Work order
Please quote exactly the lines below from the line containing "individual SQL statement" to the line containing "In this example", both lines included, and nothing else.

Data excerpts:
- Opening Delimiter -

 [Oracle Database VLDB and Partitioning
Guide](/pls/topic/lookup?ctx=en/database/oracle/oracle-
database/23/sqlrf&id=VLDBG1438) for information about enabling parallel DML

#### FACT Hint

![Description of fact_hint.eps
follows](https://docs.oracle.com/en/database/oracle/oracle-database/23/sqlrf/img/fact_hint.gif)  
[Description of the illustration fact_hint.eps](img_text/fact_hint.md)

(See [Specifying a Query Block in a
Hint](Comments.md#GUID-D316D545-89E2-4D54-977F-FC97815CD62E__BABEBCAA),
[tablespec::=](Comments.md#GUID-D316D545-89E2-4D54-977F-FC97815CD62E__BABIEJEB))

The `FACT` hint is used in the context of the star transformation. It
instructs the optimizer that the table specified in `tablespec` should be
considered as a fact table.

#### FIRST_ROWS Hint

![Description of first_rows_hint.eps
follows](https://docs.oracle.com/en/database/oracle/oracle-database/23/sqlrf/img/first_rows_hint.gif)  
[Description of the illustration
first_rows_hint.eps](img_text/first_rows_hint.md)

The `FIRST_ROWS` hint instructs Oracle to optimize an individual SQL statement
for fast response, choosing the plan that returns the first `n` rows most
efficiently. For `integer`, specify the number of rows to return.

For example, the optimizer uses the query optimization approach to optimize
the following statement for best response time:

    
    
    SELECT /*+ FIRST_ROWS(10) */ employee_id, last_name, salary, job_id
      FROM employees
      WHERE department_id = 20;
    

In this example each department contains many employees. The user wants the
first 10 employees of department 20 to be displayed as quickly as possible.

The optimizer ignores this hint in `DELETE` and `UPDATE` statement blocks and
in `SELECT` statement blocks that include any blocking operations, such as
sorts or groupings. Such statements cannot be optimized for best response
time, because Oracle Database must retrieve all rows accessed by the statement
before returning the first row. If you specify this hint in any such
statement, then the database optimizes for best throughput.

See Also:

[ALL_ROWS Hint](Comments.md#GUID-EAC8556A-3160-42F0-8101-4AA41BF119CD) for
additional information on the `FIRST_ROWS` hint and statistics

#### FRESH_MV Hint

- Closing Delimiter -

Expected answer
The `FIRST_ROWS` hint instructs Oracle to optimize an individual SQL statement
for fast response, choosing the plan that returns the first `n` rows most
efficiently. For `integer`, specify the number of rows to return.

For example, the optimizer uses the query optimization approach to optimize
the following statement for best response time:

    
    
    SELECT /*+ FIRST_ROWS(10) */ employee_id, last_name, salary, job_id
      FROM employees
      WHERE department_id = 20;
    

In this example each department contains many employees. The user wants the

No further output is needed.